'''
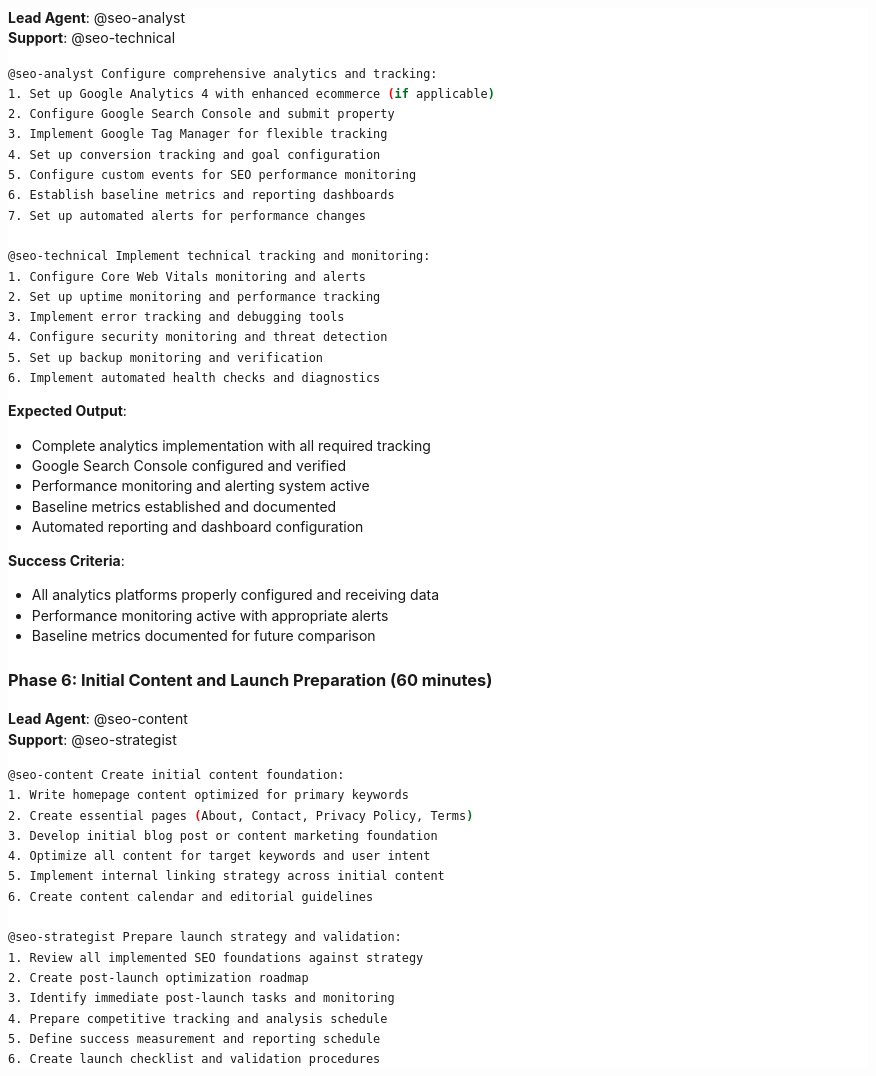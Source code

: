 **Lead Agent**: @seo-analyst  
**Support**: @seo-technical

```bash
@seo-analyst Configure comprehensive analytics and tracking:
1. Set up Google Analytics 4 with enhanced ecommerce (if applicable)
2. Configure Google Search Console and submit property
3. Implement Google Tag Manager for flexible tracking
4. Set up conversion tracking and goal configuration
5. Configure custom events for SEO performance monitoring
6. Establish baseline metrics and reporting dashboards
7. Set up automated alerts for performance changes

@seo-technical Implement technical tracking and monitoring:
1. Configure Core Web Vitals monitoring and alerts
2. Set up uptime monitoring and performance tracking
3. Implement error tracking and debugging tools
4. Configure security monitoring and threat detection
5. Set up backup monitoring and verification
6. Implement automated health checks and diagnostics
```

**Expected Output**:
- Complete analytics implementation with all required tracking
- Google Search Console configured and verified
- Performance monitoring and alerting system active
- Baseline metrics established and documented
- Automated reporting and dashboard configuration

**Success Criteria**:
- All analytics platforms properly configured and receiving data
- Performance monitoring active with appropriate alerts
- Baseline metrics documented for future comparison

### Phase 6: Initial Content and Launch Preparation (60 minutes)

**Lead Agent**: @seo-content  
**Support**: @seo-strategist

```bash
@seo-content Create initial content foundation:
1. Write homepage content optimized for primary keywords
2. Create essential pages (About, Contact, Privacy Policy, Terms)
3. Develop initial blog post or content marketing foundation
4. Optimize all content for target keywords and user intent
5. Implement internal linking strategy across initial content
6. Create content calendar and editorial guidelines

@seo-strategist Prepare launch strategy and validation:
1. Review all implemented SEO foundations against strategy
2. Create post-launch optimization roadmap
3. Identify immediate post-launch tasks and monitoring
4. Prepare competitive tracking and analysis schedule
5. Define success measurement and reporting schedule
6. Create launch checklist and validation procedures
```
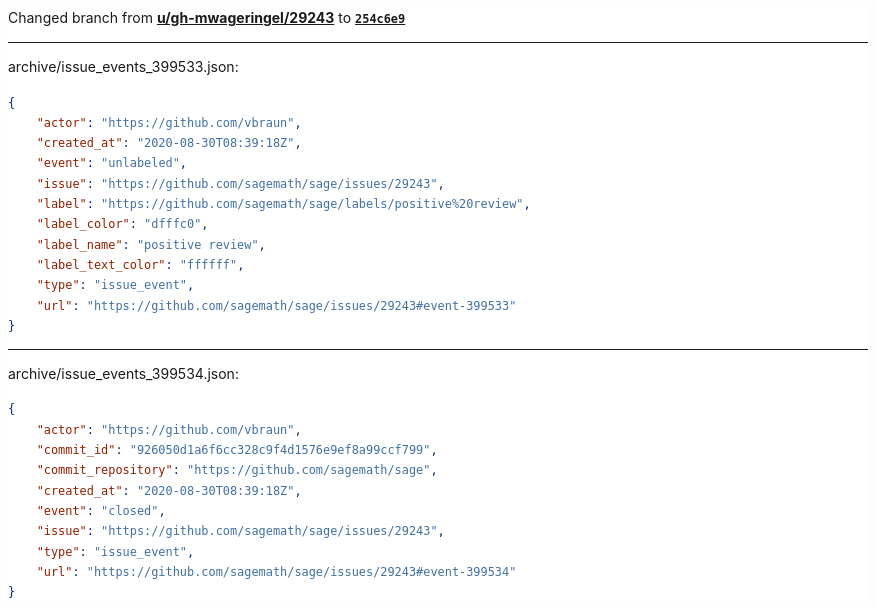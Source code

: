 Changed branch from **[u/gh-mwageringel/29243](https://github.com/sagemath/sagetrac-mirror/tree/u/gh-mwageringel/29243)** to **[`254c6e9`](https://github.com/sagemath/sagetrac-mirror/commit/254c6e932fa9f5b8f96dde02dda63936877157ea)**



---

archive/issue_events_399533.json:
```json
{
    "actor": "https://github.com/vbraun",
    "created_at": "2020-08-30T08:39:18Z",
    "event": "unlabeled",
    "issue": "https://github.com/sagemath/sage/issues/29243",
    "label": "https://github.com/sagemath/sage/labels/positive%20review",
    "label_color": "dfffc0",
    "label_name": "positive review",
    "label_text_color": "ffffff",
    "type": "issue_event",
    "url": "https://github.com/sagemath/sage/issues/29243#event-399533"
}
```



---

archive/issue_events_399534.json:
```json
{
    "actor": "https://github.com/vbraun",
    "commit_id": "926050d1a6f6cc328c9f4d1576e9ef8a99ccf799",
    "commit_repository": "https://github.com/sagemath/sage",
    "created_at": "2020-08-30T08:39:18Z",
    "event": "closed",
    "issue": "https://github.com/sagemath/sage/issues/29243",
    "type": "issue_event",
    "url": "https://github.com/sagemath/sage/issues/29243#event-399534"
}
```
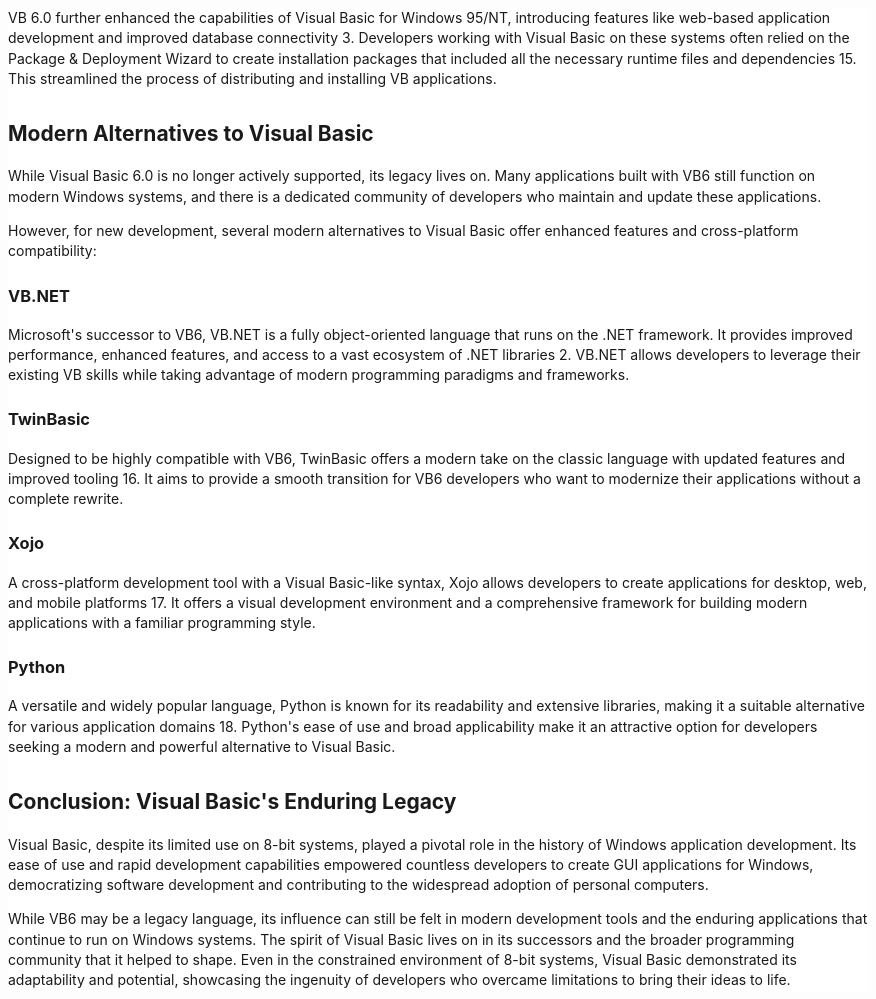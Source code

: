 VB 6.0 further enhanced the capabilities of Visual Basic for Windows 95/NT, introducing features like web-based application development and improved database connectivity 3. Developers working with Visual Basic on these systems often relied on the Package & Deployment Wizard to create installation packages that included all the necessary runtime files and dependencies 15. This streamlined the process of distributing and installing VB applications.

## **Modern Alternatives to Visual Basic**

While Visual Basic 6.0 is no longer actively supported, its legacy lives on. Many applications built with VB6 still function on modern Windows systems, and there is a dedicated community of developers who maintain and update these applications.

However, for new development, several modern alternatives to Visual Basic offer enhanced features and cross-platform compatibility:

### **VB.NET**

Microsoft's successor to VB6, VB.NET is a fully object-oriented language that runs on the .NET framework. It provides improved performance, enhanced features, and access to a vast ecosystem of .NET libraries 2. VB.NET allows developers to leverage their existing VB skills while taking advantage of modern programming paradigms and frameworks.

### **TwinBasic**

Designed to be highly compatible with VB6, TwinBasic offers a modern take on the classic language with updated features and improved tooling 16. It aims to provide a smooth transition for VB6 developers who want to modernize their applications without a complete rewrite.

### **Xojo**

A cross-platform development tool with a Visual Basic-like syntax, Xojo allows developers to create applications for desktop, web, and mobile platforms 17. It offers a visual development environment and a comprehensive framework for building modern applications with a familiar programming style.

### **Python**

A versatile and widely popular language, Python is known for its readability and extensive libraries, making it a suitable alternative for various application domains 18. Python's ease of use and broad applicability make it an attractive option for developers seeking a modern and powerful alternative to Visual Basic.

## **Conclusion: Visual Basic's Enduring Legacy**

Visual Basic, despite its limited use on 8-bit systems, played a pivotal role in the history of Windows application development. Its ease of use and rapid development capabilities empowered countless developers to create GUI applications for Windows, democratizing software development and contributing to the widespread adoption of personal computers.

While VB6 may be a legacy language, its influence can still be felt in modern development tools and the enduring applications that continue to run on Windows systems. The spirit of Visual Basic lives on in its successors and the broader programming community that it helped to shape. Even in the constrained environment of 8-bit systems, Visual Basic demonstrated its adaptability and potential, showcasing the ingenuity of developers who overcame limitations to bring their ideas to life.
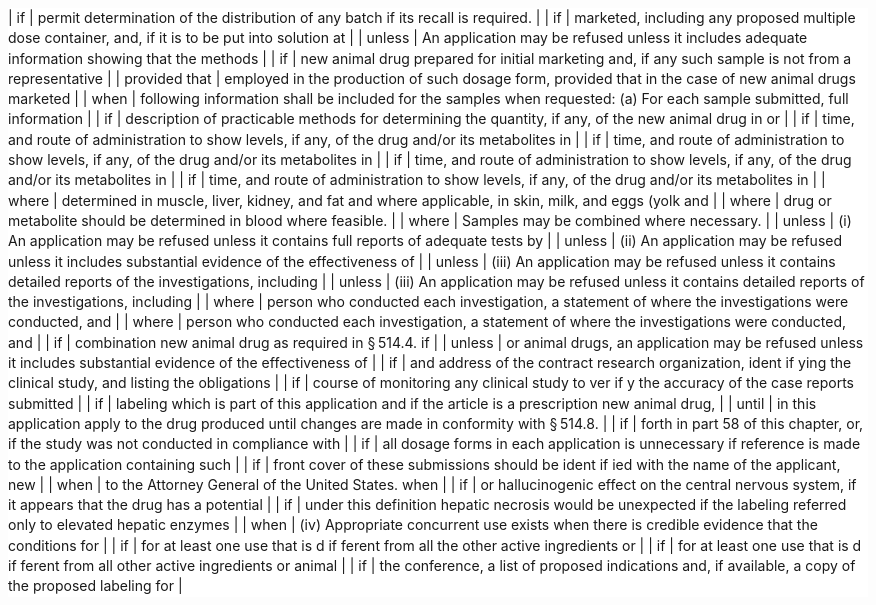 | if             | permit determination of the distribution of any batch if  its recall is required.                                                             |
| if             | marketed, including any proposed multiple dose container, and, if it is to be put into solution at                                            |
| unless         | An application may be refused  unless it includes adequate information showing that the methods                                               |
| if             | new animal drug prepared for initial marketing and, if any such sample is not from a representative                                           |
| provided that  | employed in the production of such dosage form, provided that in the case of new animal drugs marketed                                        |
| when           | following information shall be included for the samples when requested: (a) For each sample submitted, full information                       |
| if             | description of practicable methods for determining the quantity, if any, of the new animal drug in or                                         |
| if             | time, and route of administration to show levels, if any, of the drug and/or its metabolites in                                               |
| if             | time, and route of administration to show levels, if any, of the drug and/or its metabolites in                                               |
| if             | time, and route of administration to show levels, if any, of the drug and/or its metabolites in                                               |
| if             | time, and route of administration to show levels, if any, of the drug and/or its metabolites in                                               |
| where          | determined in muscle, liver, kidney, and fat and where applicable, in skin, milk, and eggs (yolk and                                          |
| where          | drug or metabolite should be determined in blood where  feasible.                                                                             |
| where          | Samples may be combined  where  necessary.                                                                                                    |
| unless         | (i) An application may be refused  unless it contains full reports of adequate tests by                                                       |
| unless         | (ii) An application may be refused  unless it includes substantial evidence of the effectiveness of                                           |
| unless         | (iii) An application may be refused  unless it contains detailed reports of the investigations, including                                     |
| unless         | (iii) An application may be refused  unless it contains detailed reports of the investigations, including                                     |
| where          | person who conducted each investigation, a statement of where  the investigations were conducted, and                                         |
| where          | person who conducted each investigation, a statement of where  the investigations were conducted, and                                         |
| if             | combination new animal drug as required in &#167;&#8201;514.4. if                                                                             |
| unless         | or animal drugs, an application may be refused unless it includes substantial evidence of the effectiveness of                                |
| if             | and address of the contract research organization, ident if ying the clinical study, and listing the obligations                              |
| if             | course of monitoring any clinical study to ver if y the accuracy of the case reports submitted                                                |
| if             | labeling which is part of this application and if the article is a prescription new animal drug,                                              |
| until          | in this application apply to the drug produced until  changes are made in conformity with &#167;&#8201;514.8.                                 |
| if             | forth in part 58 of this chapter, or, if the study was not conducted in compliance with                                                       |
| if             | all dosage forms in each application is unnecessary if reference is made to the application containing such                                   |
| if             | front cover of these submissions should be ident if ied with the name of the applicant, new                                                   |
| when           | to the Attorney General of the United States. when                                                                                            |
| if             | or hallucinogenic effect on the central nervous system, if it appears that the drug has a potential                                           |
| if             | under this definition hepatic necrosis would be unexpected if the labeling referred only to elevated hepatic enzymes                          |
| when           | (iv) Appropriate concurrent use exists  when there is credible evidence that the conditions for                                               |
| if             | for at least one use that is d if ferent from all the other active ingredients or                                                             |
| if             | for at least one use that is d if ferent from all other active ingredients or animal                                                          |
| if             | the conference, a list of proposed indications and, if available, a copy of the proposed labeling for                                         |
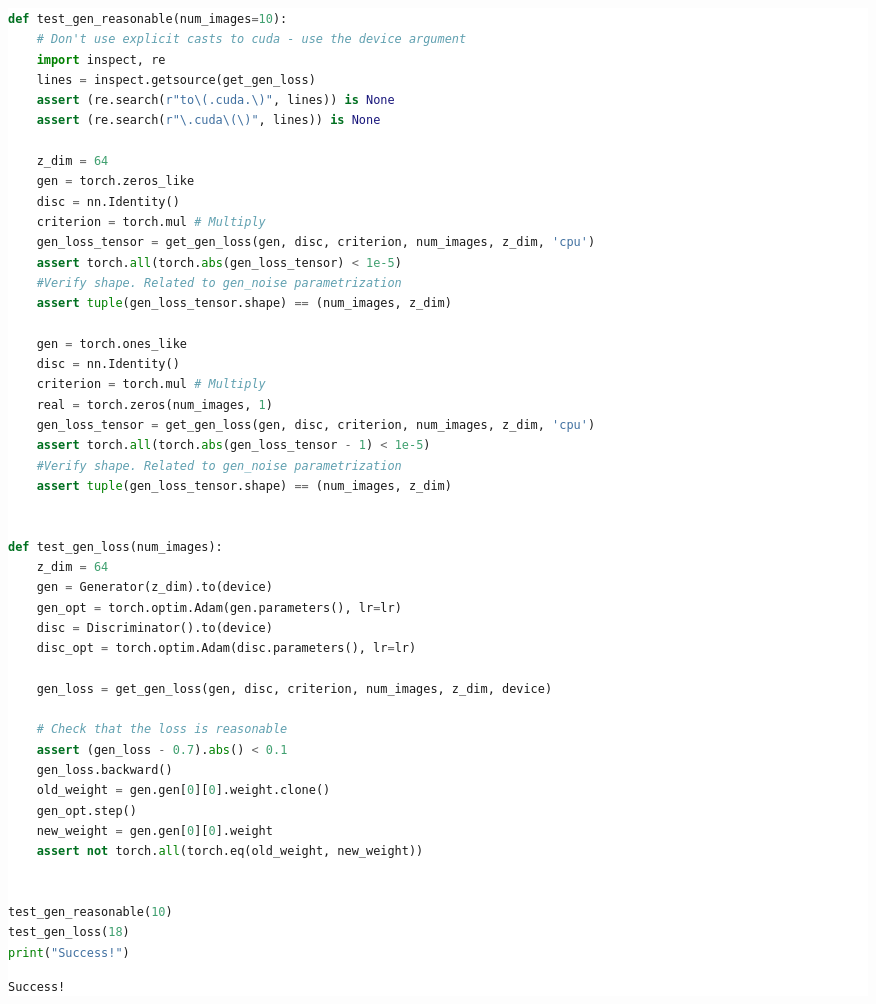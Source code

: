 
```python
def test_gen_reasonable(num_images=10):
    # Don't use explicit casts to cuda - use the device argument
    import inspect, re
    lines = inspect.getsource(get_gen_loss)
    assert (re.search(r"to\(.cuda.\)", lines)) is None
    assert (re.search(r"\.cuda\(\)", lines)) is None
    
    z_dim = 64
    gen = torch.zeros_like
    disc = nn.Identity()
    criterion = torch.mul # Multiply
    gen_loss_tensor = get_gen_loss(gen, disc, criterion, num_images, z_dim, 'cpu')
    assert torch.all(torch.abs(gen_loss_tensor) < 1e-5)
    #Verify shape. Related to gen_noise parametrization
    assert tuple(gen_loss_tensor.shape) == (num_images, z_dim)

    gen = torch.ones_like
    disc = nn.Identity()
    criterion = torch.mul # Multiply
    real = torch.zeros(num_images, 1)
    gen_loss_tensor = get_gen_loss(gen, disc, criterion, num_images, z_dim, 'cpu')
    assert torch.all(torch.abs(gen_loss_tensor - 1) < 1e-5)
    #Verify shape. Related to gen_noise parametrization
    assert tuple(gen_loss_tensor.shape) == (num_images, z_dim)
    

def test_gen_loss(num_images):
    z_dim = 64
    gen = Generator(z_dim).to(device)
    gen_opt = torch.optim.Adam(gen.parameters(), lr=lr)
    disc = Discriminator().to(device) 
    disc_opt = torch.optim.Adam(disc.parameters(), lr=lr)
    
    gen_loss = get_gen_loss(gen, disc, criterion, num_images, z_dim, device)
    
    # Check that the loss is reasonable
    assert (gen_loss - 0.7).abs() < 0.1
    gen_loss.backward()
    old_weight = gen.gen[0][0].weight.clone()
    gen_opt.step()
    new_weight = gen.gen[0][0].weight
    assert not torch.all(torch.eq(old_weight, new_weight))


test_gen_reasonable(10)
test_gen_loss(18)
print("Success!")
```

    Success!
'''
Problem statement – Starting with the first line of the material above and ending with the line that holds "- Complete analytics", write out those lines exactly, without pictures.

Answer section –
Source code

: **Lead Agent**: @seo-analyst  
**Support**: @seo-technical

```bash
@seo-analyst Configure comprehensive analytics and tracking:
1. Set up Google Analytics 4 with enhanced ecommerce (if applicable)
2. Configure Google Search Console and submit property
3. Implement Google Tag Manager for flexible tracking
4. Set up conversion tracking and goal configuration
5. Configure custom events for SEO performance monitoring
6. Establish baseline metrics and reporting dashboards
7. Set up automated alerts for performance changes

@seo-technical Implement technical tracking and monitoring:
1. Configure Core Web Vitals monitoring and alerts
2. Set up uptime monitoring and performance tracking
3. Implement error tracking and debugging tools
4. Configure security monitoring and threat detection
5. Set up backup monitoring and verification
6. Implement automated health checks and diagnostics
```

**Expected Output**:
- Complete analytics implementation with all required tracking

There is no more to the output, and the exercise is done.